Senza marinatura, chemminchia di carpaccio è? Postomi questo inquietante ma non irrisolvibile quesito, mi industrio. Il succo di 2 limoni, 3 cucchiai di salsa di soia, 3 cucchiai di olio extrasatanista di oliva, emulsiono a più non posso che quasi mi si sloga il polso e, wa-tààààà, verso il tutto sulle fette di zucchinadissezionata che giacciono già dentro una ciotola di terra cotta. Copro con uno strappo di pellicola e metto in frigo per un’ora.

Spigola. A noi due.

Ti ghermisco con malignità, impugno il mio coltello da pulizia-e-sfilettatura-del-pesce e via con le incisioni.T’eviscero, mia cara, non lo lascio fare al pescivendolo perché mi lascia sempre la merda dentro, e ti sfiletto. Ti sciaquo e parte da qui la parte più rompicoglioni. Dapprima ti delisco, o dolce spigolina, poi ti spello o desquamo o come cazzosidice e dalla moltipilcazione dei filetti di pesce, mi ritrovo 2 filetti che poi taglio a metà e diventano 4. 

Giunto a questo punto della fabula, ti devo triturare. Ma non ti frullo perché mi pare indegno. Prima cubetti, poi mezzicubetti, poi quarticubetti, per ottenere siffatta cubetteria.

Oh. Chebbello, ho già inumidito con acqua una fetta di pancarrè che adesso sbriciolo nella ciotola del pescemulticubista.

Ma non è mica finita. No no. Agguanto un limone, estraggo una fettina piccola e sottile, che trito e unisco al composto nella ciotola. Stessa cosa per 2 foglie di menta fresca. Trito, aggiungo.

Per preservare il sapore del pesce il più possibile: a) non ammollo il pancarré nel latte bensì solo con acqua; b) non uso l’uovo nell’impasto.

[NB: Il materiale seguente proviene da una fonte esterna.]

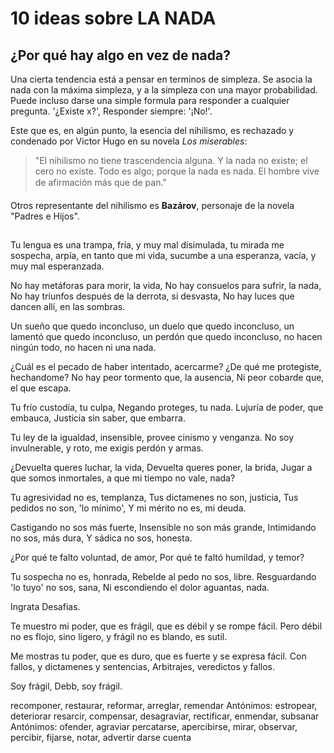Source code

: # 10 ideas sobre LA NADA

## ¿Por qué hay algo en vez de nada?

Una cierta tendencia está a pensar en terminos de simpleza. Se asocia la nada con la máxima simpleza, y a la simpleza con una mayor probabilidad. Puede incluso darse una simple formula para responder a cualquier pregunta. '¿Existe x?', Responder siempre: '¡No!'. 

Este que es, en algún punto, la esencia del nihilismo, es rechazado y condenado por Victor Hugo en su novela _Los miserables_:

>"El nihilismo no tiene trascendencia alguna. Y la nada no existe; el cero no existe. Todo es algo; porque la nada es nada. El hombre vive de afirmación más que de pan."

Otros representante del nihilismo es __Bazárov__, personaje de la novela "Padres e Hijos". 

## 


Tu lengua es una trampa, 
fría, 
y muy mal disimulada, 
tu mirada me sospecha, 
arpía, 
en tanto que mi vida, 
sucumbe a una esperanza, 
vacía, 
y muy mal esperanzada.

No hay metáforas para morir, 
la vida, 
No hay consuelos para sufrir, 
la nada, 
No hay triunfos después de la derrota, 
si desvasta, 
No hay luces que dancen allí, 
en las sombras.

Un sueño que quedo inconcluso, 
un duelo que quedo inconcluso, 
un lamentó que quedo inconcluso, 
un perdón que quedo inconcluso, 
no hacen ningún todo, 
no hacen ni una nada.

¿Cuál es el pecado de haber intentado, 
acercarme?
¿De qué me protegiste, 
hechandome? 
No hay peor tormento que, 
la ausencia, 
Ni peor cobarde que, 
el que escapa. 

Tu frío custodía, tu culpa, 
Negando proteges, tu nada. 
Lujuría de poder, que embauca, 
Justicia sin saber, que embarra. 

Tu ley de la igualdad, insensible, 
provee cinismo y venganza. 
No soy invulnerable, y roto, 
me exigis perdón y armas. 

¿Devuelta queres luchar, la vida, 
Devuelta queres poner, la brida, 
Jugar a que somos inmortales, 
a que mi tiempo no vale, nada?

Tu agresividad no es, templanza, 
Tus dictamenes no son, justicia, 
Tus pedidos no son, 'lo mínimo', 
Y mi mérito no es, mi deuda. 

Castigando no sos más fuerte, 
Insensible no son más grande, 
Intimidando no sos, más dura, 
Y sádica no sos, honesta.

¿Por qué te falto voluntad, 
de amor, 
Por qué te faltó humildad, 
y temor? 

Tu sospecha no es, honrada, 
Rebelde al pedo no sos, libre. 
Resguardando 'lo tuyo' no sos, sana, 
Ni escondiendo el dolor aguantas, nada.

Ingrata
Desafias.





Te muestro mi poder, que es frágil, 
que es débil y se rompe fácil. 
Pero débil no es flojo, sino ligero, 
y frágil no es blando, es sutil. 

Me mostras tu poder, que es duro, 
que es fuerte y se expresa fácil. 
Con fallos, y dictamenes y sentencias, 
Arbitrajes, veredictos y fallos. 



Soy frágil, Debb, soy frágil. 


recomponer, restaurar, reformar, arreglar, remendar
Antónimos: estropear, deteriorar
resarcir, compensar, desagraviar, rectificar, enmendar, subsanar
Antónimos: ofender, agraviar
percatarse, apercibirse, mirar, observar, percibir, fijarse, notar, advertir
darse cuenta
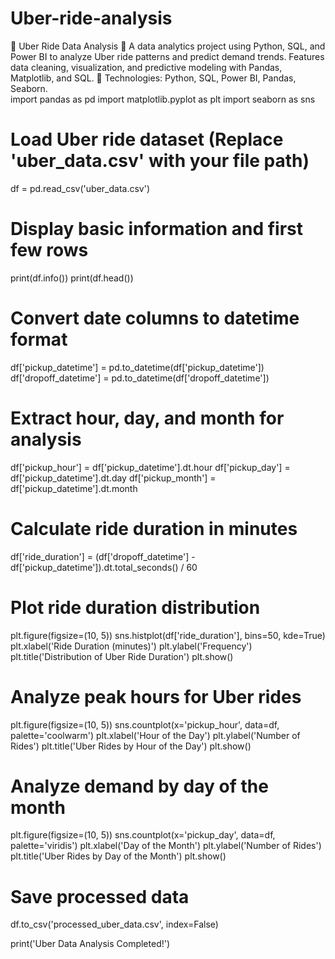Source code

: # Uber-ride-analysis
📌 Uber Ride Data Analysis 🚖 A data analytics project using Python, SQL, and Power BI to analyze Uber ride patterns and predict demand trends. Features data cleaning, visualization, and predictive modeling with Pandas, Matplotlib, and SQL. 🔹 Technologies: Python, SQL, Power BI, Pandas, Seaborn.  
import pandas as pd
import matplotlib.pyplot as plt
import seaborn as sns

# Load Uber ride dataset (Replace 'uber_data.csv' with your file path)
df = pd.read_csv('uber_data.csv')

# Display basic information and first few rows
print(df.info())
print(df.head())

# Convert date columns to datetime format
df['pickup_datetime'] = pd.to_datetime(df['pickup_datetime'])
df['dropoff_datetime'] = pd.to_datetime(df['dropoff_datetime'])

# Extract hour, day, and month for analysis
df['pickup_hour'] = df['pickup_datetime'].dt.hour
df['pickup_day'] = df['pickup_datetime'].dt.day
df['pickup_month'] = df['pickup_datetime'].dt.month

# Calculate ride duration in minutes
df['ride_duration'] = (df['dropoff_datetime'] - df['pickup_datetime']).dt.total_seconds() / 60

# Plot ride duration distribution
plt.figure(figsize=(10, 5))
sns.histplot(df['ride_duration'], bins=50, kde=True)
plt.xlabel('Ride Duration (minutes)')
plt.ylabel('Frequency')
plt.title('Distribution of Uber Ride Duration')
plt.show()

# Analyze peak hours for Uber rides
plt.figure(figsize=(10, 5))
sns.countplot(x='pickup_hour', data=df, palette='coolwarm')
plt.xlabel('Hour of the Day')
plt.ylabel('Number of Rides')
plt.title('Uber Rides by Hour of the Day')
plt.show()

# Analyze demand by day of the month
plt.figure(figsize=(10, 5))
sns.countplot(x='pickup_day', data=df, palette='viridis')
plt.xlabel('Day of the Month')
plt.ylabel('Number of Rides')
plt.title('Uber Rides by Day of the Month')
plt.show()

# Save processed data
df.to_csv('processed_uber_data.csv', index=False)

print('Uber Data Analysis Completed!')
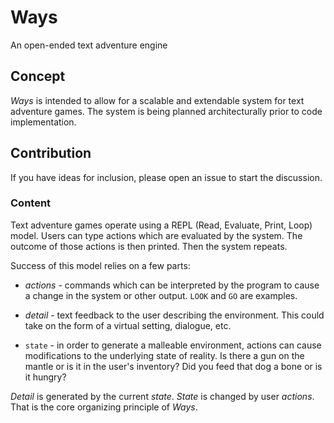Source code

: # Ways

An open-ended text adventure engine

## Concept

_Ways_ is intended to allow for a scalable and extendable system for text
adventure games. The system is being planned architecturally prior to code
implementation.

## Contribution

If you have ideas for inclusion, please open an issue to start the discussion.

### Content

Text adventure games operate using a REPL (Read, Evaluate, Print, Loop)
model. Users can type actions which are evaluated by the system. The
outcome of those actions is then printed. Then the system repeats.

Success of this model relies on a few parts:

- *actions* - commands which can be interpreted by the program to cause
  a change in the system or other output. `LOOK` and `GO` are examples.

- *detail* - text feedback to the user describing the environment. This
  could take on the form of a virtual setting, dialogue, etc.

- `state` - in order to generate a malleable environment, actions can
  cause modifications to the underlying state of reality. Is there a gun
  on the mantle or is it in the user's inventory? Did you feed that dog
  a bone or is it hungry?

*Detail* is generated by the current *state*. *State* is changed by user
*actions*. That is the core organizing principle of _Ways_.
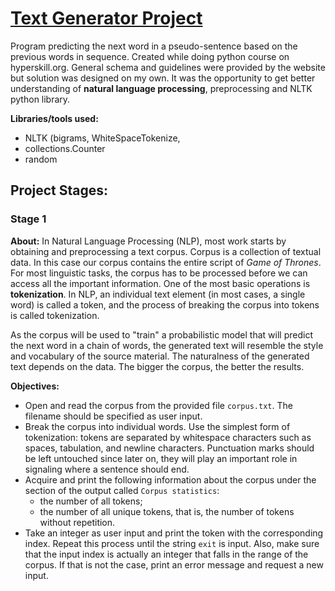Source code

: # [Text Generator Project](https://hyperskill.org/projects/134)
Program predicting the next word in a pseudo-sentence based on the previous words in sequence. Created while doing python course on hyperskill.org. General schema and guidelines were provided by the website but solution was designed on my own. It was the opportunity to get better understanding of **natural language processing**, preprocessing and NLTK python library.

**Libraries/tools used:**
* NLTK (bigrams, WhiteSpaceTokenize,
* collections.Counter
* random


## Project Stages:

### Stage 1
**About:** In Natural Language Processing (NLP), most work starts by obtaining and preprocessing a text corpus. Corpus is a collection of textual data. In this case our corpus contains the entire script of *Game of Thrones*. For most linguistic tasks, the corpus has to be processed before we can access all the important information. One of the most basic operations is **tokenization**. In NLP, an individual text element (in most cases, a single word) is called a token, and the process of breaking the corpus into tokens is called tokenization.

As the corpus will be used to "train" a probabilistic model that will predict the next word in a chain of words, the generated text will resemble the style and vocabulary of the source material. The naturalness of the generated text depends on the data. The bigger the corpus, the better the results.

**Objectives:**
* Open and read the corpus from the provided file `corpus.txt`. The filename should be specified as user input.
* Break the corpus into individual words. Use the simplest form of tokenization: tokens are separated by whitespace characters such as spaces, tabulation, and newline characters. Punctuation marks should be left untouched since later on, they will play an important role in signaling where a sentence should end.
* Acquire and print the following information about the corpus under the section of the output called `Corpus statistics`:
  * the number of all tokens;
  * the number of all unique tokens, that is, the number of tokens without repetition.
* Take an integer as user input and print the token with the corresponding index. Repeat this process until the string `exit` is input. Also, make sure that the input index is actually an integer that falls in the range of the corpus. If that is not the case, print an error message and request a new input.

Ecco qui, la parte più cazzarra. Appallottolo il composto, estraggo due sfere (non palle) e le schiaccio. Con un bicchiere da birra prontamente rubato qualche settimana in un pub, do forma ai due medaglioni definendone i contorni. Cospargo entrambi i lati di entrambi gli hamburger con del sesamo.

Et voilà. Padella incandescente e foderata con un foglio di carta forno per evitare che, cuocendo, gli hamburger si disfino, oltre a emettere fumi che renderebbero questo posto un putrido covo infetto di miasmi di pesce e cuocio ambo i lati finché il sesamo non avrà creato una patina croccante e i bordi non siano bianchi.

Adagio sul piatto da portata gli hamburger, a cui ho aggiunto una presa di sale e un filo d’olio, e vi accosto accanto il carpaccio. Non sto qui a descrivere il sapore delicato del pesce che si combina con l’agrumato della scorza di limone e i sentori silvestri della menta. Non te lo dico perché te lo devi magnà, altrimenti sei uno sfighetto.

Stay tuna

S’abbina un bel Black Angels del 2006, Passover.